=== ACTION ITEM ===
Extract exactly the lines from the top of the records through the line containing "- 🔐 Role-based access control (RBAC)", and keep pictures out of the copy.

=== DATA TO PROCESS ===
------------
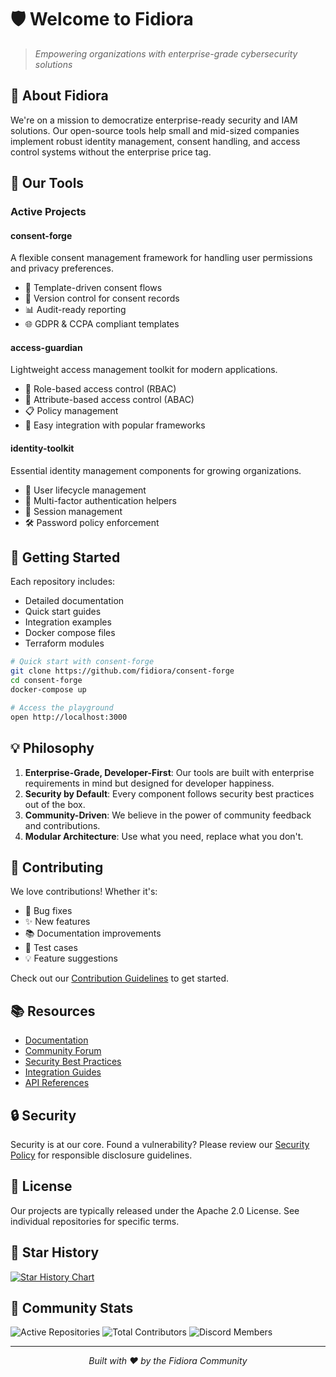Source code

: # 🛡️ Welcome to Fidiora

> *Empowering organizations with enterprise-grade cybersecurity solutions*

## 🌟 About Fidiora

We're on a mission to democratize enterprise-ready security and IAM solutions. Our open-source tools help small and mid-sized companies implement robust identity management, consent handling, and access control systems without the enterprise price tag.

## 🔑 Our Tools

### Active Projects

#### consent-forge
A flexible consent management framework for handling user permissions and privacy preferences.
- 📝 Template-driven consent flows
- 🔄 Version control for consent records
- 📊 Audit-ready reporting
- 🌐 GDPR & CCPA compliant templates

#### access-guardian
Lightweight access management toolkit for modern applications.
- 🔐 Role-based access control (RBAC)
- 🎯 Attribute-based access control (ABAC)
- 📋 Policy management
- 🔌 Easy integration with popular frameworks

#### identity-toolkit
Essential identity management components for growing organizations.
- 👤 User lifecycle management
- 🔑 Multi-factor authentication helpers
- 🔄 Session management
- 🛠️ Password policy enforcement

## 🚀 Getting Started

Each repository includes:
- Detailed documentation
- Quick start guides
- Integration examples
- Docker compose files
- Terraform modules

```bash
# Quick start with consent-forge
git clone https://github.com/fidiora/consent-forge
cd consent-forge
docker-compose up

# Access the playground
open http://localhost:3000
```

## 💡 Philosophy

1. **Enterprise-Grade, Developer-First**: Our tools are built with enterprise requirements in mind but designed for developer happiness.
2. **Security by Default**: Every component follows security best practices out of the box.
3. **Community-Driven**: We believe in the power of community feedback and contributions.
4. **Modular Architecture**: Use what you need, replace what you don't.

## 🤝 Contributing

We love contributions! Whether it's:
- 🐛 Bug fixes
- ✨ New features
- 📚 Documentation improvements
- 🧪 Test cases
- 💡 Feature suggestions

Check out our [Contribution Guidelines](CONTRIBUTING.md) to get started.

## 📚 Resources

- [Documentation](https://docs.fidiora.com)
- [Community Forum](https://fidiora.com/community)
- [Security Best Practices](https://fidiora.com/security-practices)
- [Integration Guides](https://docs.fidiora.com/integrations)
- [API References](https://docs.fidiora.com/api)

## 🔒 Security

Security is at our core. Found a vulnerability? Please review our [Security Policy](SECURITY.md) for responsible disclosure guidelines.

## 📜 License

Our projects are typically released under the Apache 2.0 License. See individual repositories for specific terms.

## 🌟 Star History

[![Star History Chart](https://api.star-history.com/svg?repos=fidiora/consent-forge,fidiora/access-guardian,fidiora/identity-toolkit&type=Date)](https://star-history.com/#fidiora/consent-forge&fidiora/access-guardian&fidiora/identity-toolkit&Date)

## 🤖 Community Stats

![Active Repositories](https://img.shields.io/badge/Active%20Repositories-8-brightgreen)
![Total Contributors](https://img.shields.io/badge/Contributors-50+-blue)
![Discord Members](https://img.shields.io/badge/Discord%20Members-500+-purple)

---

<p align="center">
  <i>Built with ❤️ by the Fidiora Community</i>
</p>

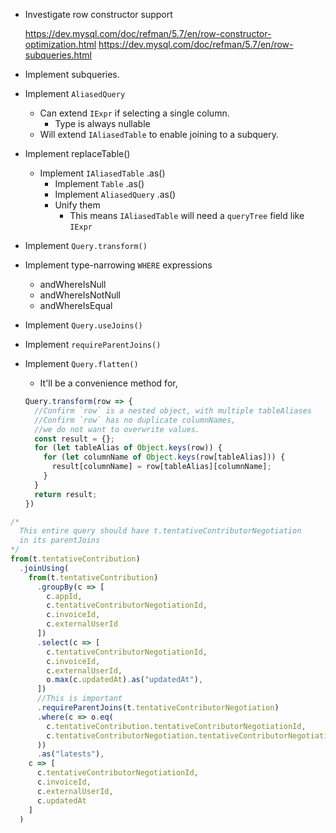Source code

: + Investigate row constructor support

  https://dev.mysql.com/doc/refman/5.7/en/row-constructor-optimization.html
  https://dev.mysql.com/doc/refman/5.7/en/row-subqueries.html

+ Implement subqueries.

+ Implement `AliasedQuery`
  + Can extend `IExpr` if selecting a single column.
    + Type is always nullable
  + Will extend `IAliasedTable` to enable joining to a subquery.

+ Implement replaceTable()
  + Implement `IAliasedTable` .as()
    + Implement `Table` .as()
    + Implement `AliasedQuery` .as()
    + Unify them
      + This means `IAliasedTable` will need a `queryTree` field like `IExpr`

+ Implement `Query.transform()`
+ Implement type-narrowing `WHERE` expressions
  + andWhereIsNull
  + andWhereIsNotNull
  + andWhereIsEqual
+ Implement `Query.useJoins()`
+ Implement `requireParentJoins()`
+ Implement `Query.flatten()`
  + It'll be a convenience method for,
  ```ts
  Query.transform(row => {
    //Confirm `row` is a nested object, with multiple tableAliases
    //Confirm `row` has no duplicate columnNames,
    //we do not want to overwrite values.
    const result = {};
    for (let tableAlias of Object.keys(row)) {
      for (let columnName of Object.keys(row[tableAlias])) {
        result[columnName] = row[tableAlias][columnName];
      }
    }
    return result;
  })
  ```

```ts
/*
  This entire query should have t.tentativeContributorNegotiation
  in its parentJoins
*/
from(t.tentativeContribution)
  .joinUsing(
    from(t.tentativeContribution)
      .groupBy(c => [
        c.appId,
        c.tentativeContributorNegotiationId,
        c.invoiceId,
        c.externalUserId
      ])
      .select(c => [
        c.tentativeContributorNegotiationId,
        c.invoiceId,
        c.externalUserId,
        o.max(c.updatedAt).as("updatedAt"),
      ])
      //This is important
      .requireParentJoins(t.tentativeContributorNegotiation)
      .where(c => o.eq(
        c.tentativeContribution.tentativeContributorNegotiationId,
        c.tentativeContributorNegotiation.tentativeContributorNegotiationId
      ))
      .as("latests"),
    c => [
      c.tentativeContributorNegotiationId,
      c.invoiceId,
      c.externalUserId,
      c.updatedAt
    ]
  )
```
------------
=== ANSWER BOX ===
Source code

: # 🛡️ Welcome to Fidiora

> *Empowering organizations with enterprise-grade cybersecurity solutions*

## 🌟 About Fidiora

We're on a mission to democratize enterprise-ready security and IAM solutions. Our open-source tools help small and mid-sized companies implement robust identity management, consent handling, and access control systems without the enterprise price tag.

## 🔑 Our Tools

### Active Projects

#### consent-forge
A flexible consent management framework for handling user permissions and privacy preferences.
- 📝 Template-driven consent flows
- 🔄 Version control for consent records
- 📊 Audit-ready reporting
- 🌐 GDPR & CCPA compliant templates

#### access-guardian
Lightweight access management toolkit for modern applications.
- 🔐 Role-based access control (RBAC)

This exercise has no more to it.